The album seems to be a pure death metal album compared to your previous records. What influenced your approach to writing music this time? And by the way, what are the lyrics about this time? What kind of themes did you raise in your songs?
We just started jamming. Misha played a lot of different styles of music over the years, and I grew a little musically over the years, so yeah everything changes but it had to stay close to Eternal Solstice. As I said, lyrics are not the most important thing to me but I did my best. They are mostly anti-religion, anti-politics, etc., but not in a direct way. It’s all in a metaphor or allegory, if you like.
Can you tell that playing this kind of music somehow affects your personality?

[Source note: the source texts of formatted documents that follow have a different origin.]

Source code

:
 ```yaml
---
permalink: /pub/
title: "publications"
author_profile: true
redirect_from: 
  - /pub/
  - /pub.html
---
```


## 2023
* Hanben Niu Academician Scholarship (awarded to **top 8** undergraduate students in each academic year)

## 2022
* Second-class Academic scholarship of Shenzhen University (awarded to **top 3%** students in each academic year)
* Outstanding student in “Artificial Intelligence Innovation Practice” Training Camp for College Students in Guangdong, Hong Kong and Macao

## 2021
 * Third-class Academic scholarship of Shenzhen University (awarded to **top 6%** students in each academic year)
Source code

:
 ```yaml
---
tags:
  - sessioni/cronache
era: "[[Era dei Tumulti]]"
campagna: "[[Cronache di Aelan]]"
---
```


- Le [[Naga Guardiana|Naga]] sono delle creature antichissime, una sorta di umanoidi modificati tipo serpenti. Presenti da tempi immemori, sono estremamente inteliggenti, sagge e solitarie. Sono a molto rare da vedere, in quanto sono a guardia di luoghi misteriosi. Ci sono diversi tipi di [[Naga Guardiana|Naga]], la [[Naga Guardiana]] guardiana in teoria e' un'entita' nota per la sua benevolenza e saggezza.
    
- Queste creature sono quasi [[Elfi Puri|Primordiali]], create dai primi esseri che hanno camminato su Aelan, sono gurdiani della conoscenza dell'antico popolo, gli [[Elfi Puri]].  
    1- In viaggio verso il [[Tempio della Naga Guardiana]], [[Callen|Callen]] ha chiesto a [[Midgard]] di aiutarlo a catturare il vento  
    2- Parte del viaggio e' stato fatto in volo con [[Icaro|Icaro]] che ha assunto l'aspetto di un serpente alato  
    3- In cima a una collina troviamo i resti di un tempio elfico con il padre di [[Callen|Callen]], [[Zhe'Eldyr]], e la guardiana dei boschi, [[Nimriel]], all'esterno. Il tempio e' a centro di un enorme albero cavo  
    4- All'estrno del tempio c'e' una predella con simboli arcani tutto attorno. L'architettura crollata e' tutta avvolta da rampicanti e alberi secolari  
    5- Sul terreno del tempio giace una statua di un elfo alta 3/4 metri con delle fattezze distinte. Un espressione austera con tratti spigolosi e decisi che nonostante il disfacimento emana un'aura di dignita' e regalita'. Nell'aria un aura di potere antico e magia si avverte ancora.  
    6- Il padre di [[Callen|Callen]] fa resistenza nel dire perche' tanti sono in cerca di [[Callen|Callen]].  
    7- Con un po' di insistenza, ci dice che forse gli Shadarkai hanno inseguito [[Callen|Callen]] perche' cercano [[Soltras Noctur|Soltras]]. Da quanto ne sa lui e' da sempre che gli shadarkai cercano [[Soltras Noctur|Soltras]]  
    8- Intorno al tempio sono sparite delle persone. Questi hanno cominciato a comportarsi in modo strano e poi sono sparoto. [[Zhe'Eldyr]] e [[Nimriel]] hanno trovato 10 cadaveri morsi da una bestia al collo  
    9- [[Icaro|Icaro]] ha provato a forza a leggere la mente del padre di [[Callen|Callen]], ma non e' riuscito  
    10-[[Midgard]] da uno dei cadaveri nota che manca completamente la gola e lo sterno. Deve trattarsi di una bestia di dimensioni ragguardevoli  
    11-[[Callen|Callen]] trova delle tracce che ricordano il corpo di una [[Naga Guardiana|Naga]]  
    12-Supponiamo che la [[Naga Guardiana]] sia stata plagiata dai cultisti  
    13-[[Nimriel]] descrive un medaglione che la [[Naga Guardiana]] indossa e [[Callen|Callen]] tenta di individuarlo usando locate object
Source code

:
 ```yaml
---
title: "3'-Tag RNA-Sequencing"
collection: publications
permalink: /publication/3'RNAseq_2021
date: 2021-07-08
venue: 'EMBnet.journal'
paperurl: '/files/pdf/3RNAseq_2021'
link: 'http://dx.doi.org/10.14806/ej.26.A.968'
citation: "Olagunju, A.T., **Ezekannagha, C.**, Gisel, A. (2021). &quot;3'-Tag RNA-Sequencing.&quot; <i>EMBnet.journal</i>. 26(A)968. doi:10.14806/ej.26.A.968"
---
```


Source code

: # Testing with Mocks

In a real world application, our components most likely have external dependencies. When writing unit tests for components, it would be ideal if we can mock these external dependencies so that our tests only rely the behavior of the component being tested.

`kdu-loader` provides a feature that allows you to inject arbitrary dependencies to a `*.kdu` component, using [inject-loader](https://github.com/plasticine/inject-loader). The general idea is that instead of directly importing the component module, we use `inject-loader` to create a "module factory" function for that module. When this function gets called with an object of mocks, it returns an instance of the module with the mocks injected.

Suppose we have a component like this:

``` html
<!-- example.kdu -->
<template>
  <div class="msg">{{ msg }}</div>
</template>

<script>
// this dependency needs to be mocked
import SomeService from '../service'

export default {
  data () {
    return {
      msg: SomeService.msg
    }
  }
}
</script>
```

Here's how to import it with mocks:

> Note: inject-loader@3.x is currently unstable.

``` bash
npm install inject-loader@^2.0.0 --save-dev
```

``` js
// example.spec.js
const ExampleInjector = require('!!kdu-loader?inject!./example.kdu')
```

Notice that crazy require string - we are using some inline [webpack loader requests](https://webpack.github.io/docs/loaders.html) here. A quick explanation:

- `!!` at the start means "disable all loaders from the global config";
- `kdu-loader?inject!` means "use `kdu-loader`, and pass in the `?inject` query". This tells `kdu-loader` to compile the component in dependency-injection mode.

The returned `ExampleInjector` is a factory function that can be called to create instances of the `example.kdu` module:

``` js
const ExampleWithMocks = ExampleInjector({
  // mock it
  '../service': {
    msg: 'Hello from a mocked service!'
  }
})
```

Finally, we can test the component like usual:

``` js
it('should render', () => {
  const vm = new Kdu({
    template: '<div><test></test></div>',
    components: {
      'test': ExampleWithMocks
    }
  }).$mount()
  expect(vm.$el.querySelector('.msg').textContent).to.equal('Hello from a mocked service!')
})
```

Does Eternal Solstice grant you a kind of therapy or something?
Well it’s not a therapy, but it allows me to be creative, and somehow I always end up playing death metal. So I don’t think I will be releasing other kinds of music. However I do listen to a lot of rock from the ’70s.
Eternal Solstice – Rotten Mountain
Ramon, there’s news that Slowrunner Records are going to release an Eternal Solstice EP named Inner Sadist in October. I’ve checked the new song you shared in the band’s Facebook, it seems that you have kept that uncompromising death metal sound. What else can we expect from the new songs? How much tracks will be included in this release?
It will be a 5-track, 20-minute release. All the songs are in the same style, but what I’m very proud of is that they’re all songs by themselves, with their own hooks and stuff.
What’s the current lineup of Eternal Solstice? Do you plan to support the EP release with shows?
The current lineup is just me hahaha !!! And Hugo Ribeiro as a studio drummer. Found the guy on the internet and he saves me lots of time. It’s a shame Misha couldn’t find the time anymore but that’s how it is. We’re not doing shows. Maybe when our next EP is released, I don’t know.
I have songs ready for the next EP which I hope to release within a year or so.